Serafin, 36, attracted a lot of support compared with her competitors, reporting $63,677 in donations compared with $19,004 garnered by the four other candidates combined. Her donor list included education philanthropist Elaine Wynn, whom Serafin met as executive director of Teach for America’s Las Vegas division.
"Certainly, the donations put us in a position to get my name out there," said Serafin, a consultant to Clark County School District Superintendent Dwight Jones. Her campaign fliers were mailed to voters in Las Vegas suburbs, Henderson and parts of North Las Vegas and Summerlin.
Serafin also knocked on 1,200 doors, called 2,000 voters and had 30 volunteers.
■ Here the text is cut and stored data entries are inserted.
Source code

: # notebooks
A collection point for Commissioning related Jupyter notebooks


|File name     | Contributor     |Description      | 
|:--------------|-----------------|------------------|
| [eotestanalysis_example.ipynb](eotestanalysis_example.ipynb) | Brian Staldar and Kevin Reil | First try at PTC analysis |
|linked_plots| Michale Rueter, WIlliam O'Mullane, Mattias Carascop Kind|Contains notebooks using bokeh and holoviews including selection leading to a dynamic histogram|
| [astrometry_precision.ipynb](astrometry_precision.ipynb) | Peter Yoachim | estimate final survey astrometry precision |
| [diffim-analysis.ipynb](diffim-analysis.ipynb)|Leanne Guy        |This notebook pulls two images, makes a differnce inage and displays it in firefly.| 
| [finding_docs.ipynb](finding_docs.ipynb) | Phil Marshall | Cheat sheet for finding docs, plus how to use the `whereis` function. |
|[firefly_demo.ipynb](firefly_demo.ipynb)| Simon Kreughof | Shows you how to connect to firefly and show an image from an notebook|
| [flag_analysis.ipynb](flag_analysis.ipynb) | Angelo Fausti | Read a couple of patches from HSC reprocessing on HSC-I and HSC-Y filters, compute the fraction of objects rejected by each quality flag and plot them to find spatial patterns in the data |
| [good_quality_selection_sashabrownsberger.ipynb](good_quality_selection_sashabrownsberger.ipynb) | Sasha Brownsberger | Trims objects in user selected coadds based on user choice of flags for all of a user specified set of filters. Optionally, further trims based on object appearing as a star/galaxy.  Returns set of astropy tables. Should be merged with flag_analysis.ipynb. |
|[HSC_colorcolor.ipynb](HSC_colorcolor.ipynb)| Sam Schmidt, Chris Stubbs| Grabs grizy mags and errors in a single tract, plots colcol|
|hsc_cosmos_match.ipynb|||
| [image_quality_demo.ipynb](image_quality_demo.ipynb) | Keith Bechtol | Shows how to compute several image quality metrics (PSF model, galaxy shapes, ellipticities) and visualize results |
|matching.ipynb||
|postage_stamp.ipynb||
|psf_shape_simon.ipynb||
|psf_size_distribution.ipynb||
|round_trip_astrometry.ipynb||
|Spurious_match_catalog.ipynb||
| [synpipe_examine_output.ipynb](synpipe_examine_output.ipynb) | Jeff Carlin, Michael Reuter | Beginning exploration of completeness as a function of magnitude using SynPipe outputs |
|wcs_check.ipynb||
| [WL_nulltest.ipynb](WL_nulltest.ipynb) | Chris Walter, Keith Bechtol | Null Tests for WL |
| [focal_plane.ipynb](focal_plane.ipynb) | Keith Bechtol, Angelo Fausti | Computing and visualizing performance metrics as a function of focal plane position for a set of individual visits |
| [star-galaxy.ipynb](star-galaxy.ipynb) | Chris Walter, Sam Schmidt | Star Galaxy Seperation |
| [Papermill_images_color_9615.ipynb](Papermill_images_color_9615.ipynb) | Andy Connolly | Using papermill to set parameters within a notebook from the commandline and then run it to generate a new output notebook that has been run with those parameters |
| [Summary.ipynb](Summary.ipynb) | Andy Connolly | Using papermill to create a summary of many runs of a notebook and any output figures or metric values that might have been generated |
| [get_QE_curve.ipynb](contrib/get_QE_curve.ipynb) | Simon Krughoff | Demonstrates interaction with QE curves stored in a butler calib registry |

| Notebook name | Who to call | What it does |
In the end, it netted her 11,858 votes, 31 percent of the vote.
"We can change things," she said, "and it doesn’t necessarily cost more money."
A surprise Tuesday was that incumbent Annie Wilson failed to make it to the November general election, narrowly falling out after earning 7,637 votes, 20 percent of the vote. The second spot on the ballot instead went to Ed Klapproth, who teaches at the College of Southern Nevada.
He won 8,084 votes, or 21 percent.
He has pushed for more career and technical choices for high school juniors and seniors, which would expose them to the fields of computer programming, electronics and more.
"Some people aren’t made for college, Klapproth said. "They work with their hands."